PS 41-118
Variations in soil moisture availability affect nectar production of three subalpine plant species in the Family Ranunculaceae

Wednesday, August 13, 2014
Exhibit Hall, Sacramento Convention Center
Anna C. Ortega, Department of Biology, Fort Lewis College
David W. Inouye, Rocky Mountain Biological Laboratory, Crested Butte, CO
Heidi Steltzer, Biology, Fort Lewis College, Durango, CO

In the southwestern United States, climate change may decrease water availability and increase surface and air temperatures. Climatic variations, including soil moisture availability, could have adverse effects on nectar production and pollinator behavior. Nectar rewards provide energy for pollinators and facilitate pollen transfer. Thus, survival and fitness of pollinator and plant communities can be a function of nectar production. Lower moisture availability may affect nectar production of subalpine plants, which could impact pollinators that rely on these species throughout the season (e.g., Bombus spp., hummingbirds, hawk moths). During the summer of 2013 at the Rocky Mountain Biological Laboratory, Gothic, Colorado, I investigated the effects of soil moisture availability on nectar production (i.e., nectar volume, percent sugar concentration) and floral display characteristics (i.e., nectar spur length) in three subalpine species – Delphinium nutallianum, Aquilegia coerulea, and Delphinium barbeyi.  Additionally, I investigated how nectar volume varied across time and how such variations could be explained by patterns in precipitation and mean temperature. The research consisted of a pairing methodology, in which one plant of each pair was watered while the other plant served as a control. The study on D. nutallianum consisted of 45 pairs; A. coerulea, 15 pairs; D. barbeyi, 30 pairs.

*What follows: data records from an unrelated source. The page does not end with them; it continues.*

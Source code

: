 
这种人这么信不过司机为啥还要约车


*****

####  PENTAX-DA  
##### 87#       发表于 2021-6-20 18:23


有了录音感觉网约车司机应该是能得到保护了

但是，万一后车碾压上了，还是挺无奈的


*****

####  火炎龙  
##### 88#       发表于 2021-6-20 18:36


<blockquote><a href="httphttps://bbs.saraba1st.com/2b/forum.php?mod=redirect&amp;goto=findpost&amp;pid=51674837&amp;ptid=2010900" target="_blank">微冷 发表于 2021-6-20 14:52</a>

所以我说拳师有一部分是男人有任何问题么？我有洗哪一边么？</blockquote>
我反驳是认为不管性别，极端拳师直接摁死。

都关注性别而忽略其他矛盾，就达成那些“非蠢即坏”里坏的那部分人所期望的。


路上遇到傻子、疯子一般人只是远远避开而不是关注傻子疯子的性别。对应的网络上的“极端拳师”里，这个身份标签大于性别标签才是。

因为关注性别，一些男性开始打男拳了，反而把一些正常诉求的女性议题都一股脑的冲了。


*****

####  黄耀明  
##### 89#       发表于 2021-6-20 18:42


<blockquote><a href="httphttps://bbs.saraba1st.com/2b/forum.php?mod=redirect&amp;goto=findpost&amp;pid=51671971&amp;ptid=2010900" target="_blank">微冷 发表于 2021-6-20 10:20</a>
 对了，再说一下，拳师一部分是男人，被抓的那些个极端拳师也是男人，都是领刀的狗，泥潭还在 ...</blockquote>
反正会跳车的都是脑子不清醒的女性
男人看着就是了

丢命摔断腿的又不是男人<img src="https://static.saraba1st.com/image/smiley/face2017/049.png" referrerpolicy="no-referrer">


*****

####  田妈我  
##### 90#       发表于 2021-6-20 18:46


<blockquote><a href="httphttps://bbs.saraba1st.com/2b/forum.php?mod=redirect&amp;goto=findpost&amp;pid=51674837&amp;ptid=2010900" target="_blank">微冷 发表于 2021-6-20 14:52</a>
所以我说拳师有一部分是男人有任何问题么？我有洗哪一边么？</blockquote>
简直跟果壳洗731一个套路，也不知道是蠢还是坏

For D. nutallianum, A. coerulea, and D. barbeyi, watering significantly increased mean nectar spur length and nectar volume, indicating that drier conditions could damage floral characteristics and limit nectar production. For D. nutallianum and A. coerulea, nectar volume was positively associated with spur length; for D. barbeyi, no strong correlations existed. Average sugar concentration was significantly lower for watered A. coerulea. A negative association existed between nectar volume and sugar concentration for A. coerulea, indicating that A. coerulea, with limited soil moisture availability, may produce less diluted nectar. In D. barbeyi, watering significantly increased mean sugar concentration and the increase in percent sugar concentration was positively associated with nectar volume. Some pollinators prefer species with high nectar volume (i.e., hummingbirds); other pollinators are influenced by sugar concentration (i.e., Bombus spp.). Subsequently, certain pollinators may or may not benefit from variations in soil moisture availability. Environmental factors – specifically precipitation and mean temperature – appear to influence nectar volume. After periods of naturally occurring precipitation events, mean nectar volume for control and water treatments increased. A decrease in mean temperature appears to increase mean nectar volume; whereas, an increase in mean temperature appears to decrease mean nectar volume.